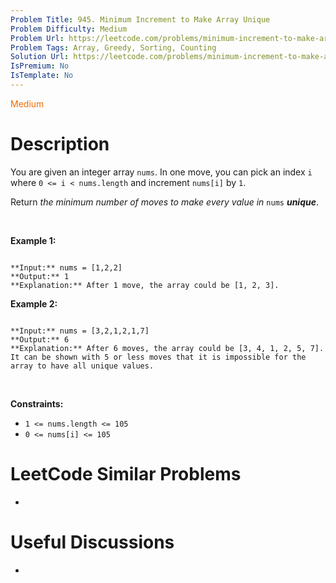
 ```yaml
---
Problem Title: 945. Minimum Increment to Make Array Unique
Problem Difficulty: Medium
Problem Url: https://leetcode.com/problems/minimum-increment-to-make-array-unique/
Problem Tags: Array, Greedy, Sorting, Counting
Solution Url: https://leetcode.com/problems/minimum-increment-to-make-array-unique/solution/
IsPremium: No
IsTemplate: No
---
```


<span style="color: rgb(239, 108, 0);">Medium</span>

# Description

You are given an integer array `nums`. In one move, you can pick an index `i` where `0 <= i < nums.length` and increment `nums[i]` by `1`.


Return *the minimum number of moves to make every value in* `nums` ***unique***.


 


**Example 1:**



```

**Input:** nums = [1,2,2]
**Output:** 1
**Explanation:** After 1 move, the array could be [1, 2, 3].

```

**Example 2:**



```

**Input:** nums = [3,2,1,2,1,7]
**Output:** 6
**Explanation:** After 6 moves, the array could be [3, 4, 1, 2, 5, 7].
It can be shown with 5 or less moves that it is impossible for the array to have all unique values.

```

 


**Constraints:**


* `1 <= nums.length <= 105`
* `0 <= nums[i] <= 105`




# LeetCode Similar Problems

- []()

# Useful Discussions

- []()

########

• _AIM OF THE EXERCISE_
Taking the records above as input, show every line in which the word "nums" is present.

• _YOUR RESPONSE_
You are given an integer array `nums`. In one move, you can pick an index `i` where `0 <= i < nums.length` and increment `nums[i]` by `1`.
Return *the minimum number of moves to make every value in* `nums` ***unique***.
**Input:** nums = [1,2,2]
**Input:** nums = [3,2,1,2,1,7]
* `1 <= nums.length <= 105`
* `0 <= nums[i] <= 105`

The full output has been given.